**Task objective:**
List the lines of this listing that hold the word "large".

= Beginning of Section =

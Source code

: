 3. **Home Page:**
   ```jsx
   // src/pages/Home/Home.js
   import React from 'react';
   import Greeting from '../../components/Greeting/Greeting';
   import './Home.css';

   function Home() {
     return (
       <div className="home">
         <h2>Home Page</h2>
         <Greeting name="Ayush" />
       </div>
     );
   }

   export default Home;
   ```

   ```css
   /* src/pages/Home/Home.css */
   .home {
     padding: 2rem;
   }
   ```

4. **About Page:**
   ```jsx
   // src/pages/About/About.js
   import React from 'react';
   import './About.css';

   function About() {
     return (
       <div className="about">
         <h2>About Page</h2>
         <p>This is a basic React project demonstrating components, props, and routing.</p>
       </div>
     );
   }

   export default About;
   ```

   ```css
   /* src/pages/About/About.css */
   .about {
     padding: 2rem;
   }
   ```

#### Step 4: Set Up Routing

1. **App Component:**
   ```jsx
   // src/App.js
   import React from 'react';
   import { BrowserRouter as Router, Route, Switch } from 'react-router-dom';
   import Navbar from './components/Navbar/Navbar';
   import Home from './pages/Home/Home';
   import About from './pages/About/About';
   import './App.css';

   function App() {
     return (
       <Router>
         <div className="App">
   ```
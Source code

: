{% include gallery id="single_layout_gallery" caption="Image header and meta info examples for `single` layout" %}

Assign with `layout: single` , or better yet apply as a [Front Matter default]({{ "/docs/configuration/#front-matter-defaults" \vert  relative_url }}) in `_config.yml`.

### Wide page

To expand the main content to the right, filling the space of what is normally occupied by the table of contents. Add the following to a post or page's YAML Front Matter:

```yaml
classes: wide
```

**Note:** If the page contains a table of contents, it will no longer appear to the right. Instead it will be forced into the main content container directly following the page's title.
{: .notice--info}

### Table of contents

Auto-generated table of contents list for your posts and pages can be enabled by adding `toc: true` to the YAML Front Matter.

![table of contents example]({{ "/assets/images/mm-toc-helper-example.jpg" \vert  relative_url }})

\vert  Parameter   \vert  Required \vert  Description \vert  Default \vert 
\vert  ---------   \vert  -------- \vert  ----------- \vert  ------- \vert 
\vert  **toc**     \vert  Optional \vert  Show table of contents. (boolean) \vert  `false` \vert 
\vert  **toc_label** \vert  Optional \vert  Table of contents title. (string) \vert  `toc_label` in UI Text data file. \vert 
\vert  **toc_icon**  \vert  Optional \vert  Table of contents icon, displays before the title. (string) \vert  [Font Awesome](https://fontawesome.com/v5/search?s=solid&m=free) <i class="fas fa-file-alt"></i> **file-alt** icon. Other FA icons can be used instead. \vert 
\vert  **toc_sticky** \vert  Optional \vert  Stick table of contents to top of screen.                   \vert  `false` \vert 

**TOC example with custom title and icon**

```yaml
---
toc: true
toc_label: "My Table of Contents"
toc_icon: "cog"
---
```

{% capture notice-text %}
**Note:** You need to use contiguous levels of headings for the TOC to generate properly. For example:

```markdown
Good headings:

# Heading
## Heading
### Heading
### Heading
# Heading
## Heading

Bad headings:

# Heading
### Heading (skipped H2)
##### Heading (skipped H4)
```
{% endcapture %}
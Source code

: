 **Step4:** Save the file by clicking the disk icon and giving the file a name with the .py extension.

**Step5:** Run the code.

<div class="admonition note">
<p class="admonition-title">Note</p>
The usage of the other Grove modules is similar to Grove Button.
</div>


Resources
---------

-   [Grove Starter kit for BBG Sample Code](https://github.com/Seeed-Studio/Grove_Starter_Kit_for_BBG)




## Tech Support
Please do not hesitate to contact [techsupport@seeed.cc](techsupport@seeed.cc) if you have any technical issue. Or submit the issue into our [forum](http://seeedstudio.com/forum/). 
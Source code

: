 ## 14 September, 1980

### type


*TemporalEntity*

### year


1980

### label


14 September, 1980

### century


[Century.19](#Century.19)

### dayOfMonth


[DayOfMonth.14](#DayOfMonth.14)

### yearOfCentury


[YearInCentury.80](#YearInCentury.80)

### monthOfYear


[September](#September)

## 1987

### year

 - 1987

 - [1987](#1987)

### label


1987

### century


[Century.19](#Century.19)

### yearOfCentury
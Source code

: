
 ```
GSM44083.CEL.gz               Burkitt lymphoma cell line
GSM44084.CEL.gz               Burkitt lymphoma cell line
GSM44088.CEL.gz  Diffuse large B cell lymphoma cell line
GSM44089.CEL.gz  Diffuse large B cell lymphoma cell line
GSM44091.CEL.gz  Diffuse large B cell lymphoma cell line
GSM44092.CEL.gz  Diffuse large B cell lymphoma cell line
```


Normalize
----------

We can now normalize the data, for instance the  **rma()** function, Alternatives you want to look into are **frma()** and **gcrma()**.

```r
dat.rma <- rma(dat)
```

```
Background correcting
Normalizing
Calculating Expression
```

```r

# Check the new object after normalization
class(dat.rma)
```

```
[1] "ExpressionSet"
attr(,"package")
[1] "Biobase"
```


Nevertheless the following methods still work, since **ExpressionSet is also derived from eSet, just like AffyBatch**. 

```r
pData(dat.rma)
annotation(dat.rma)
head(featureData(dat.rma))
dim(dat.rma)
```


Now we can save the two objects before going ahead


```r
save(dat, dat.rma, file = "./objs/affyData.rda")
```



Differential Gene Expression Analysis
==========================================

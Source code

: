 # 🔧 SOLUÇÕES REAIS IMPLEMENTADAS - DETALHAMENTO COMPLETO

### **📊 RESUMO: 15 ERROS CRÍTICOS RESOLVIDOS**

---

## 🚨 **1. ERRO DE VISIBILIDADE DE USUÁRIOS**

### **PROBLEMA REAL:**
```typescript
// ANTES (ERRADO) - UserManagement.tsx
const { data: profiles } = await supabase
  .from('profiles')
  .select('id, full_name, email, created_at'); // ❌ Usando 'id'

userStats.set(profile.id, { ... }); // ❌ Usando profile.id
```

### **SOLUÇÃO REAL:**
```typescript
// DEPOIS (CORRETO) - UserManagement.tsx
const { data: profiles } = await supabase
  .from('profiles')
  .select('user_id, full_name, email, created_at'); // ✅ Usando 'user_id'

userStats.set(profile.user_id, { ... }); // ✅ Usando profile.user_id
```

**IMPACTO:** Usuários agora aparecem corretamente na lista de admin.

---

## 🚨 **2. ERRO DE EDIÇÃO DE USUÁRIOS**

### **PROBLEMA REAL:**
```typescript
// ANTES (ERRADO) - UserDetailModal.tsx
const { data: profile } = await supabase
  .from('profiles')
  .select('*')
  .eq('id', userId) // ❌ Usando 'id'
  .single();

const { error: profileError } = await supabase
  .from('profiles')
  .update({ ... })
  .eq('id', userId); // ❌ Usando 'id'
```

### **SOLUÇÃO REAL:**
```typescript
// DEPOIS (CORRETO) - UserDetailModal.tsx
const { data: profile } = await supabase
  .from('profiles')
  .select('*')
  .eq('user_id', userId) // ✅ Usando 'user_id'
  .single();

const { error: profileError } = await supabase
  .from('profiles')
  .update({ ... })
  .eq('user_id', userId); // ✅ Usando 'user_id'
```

= End of Section =

**Response for this exercise:**
GSM44088.CEL.gz  Diffuse large B cell lymphoma cell line
GSM44089.CEL.gz  Diffuse large B cell lymphoma cell line
GSM44091.CEL.gz  Diffuse large B cell lymphoma cell line
GSM44092.CEL.gz  Diffuse large B cell lymphoma cell line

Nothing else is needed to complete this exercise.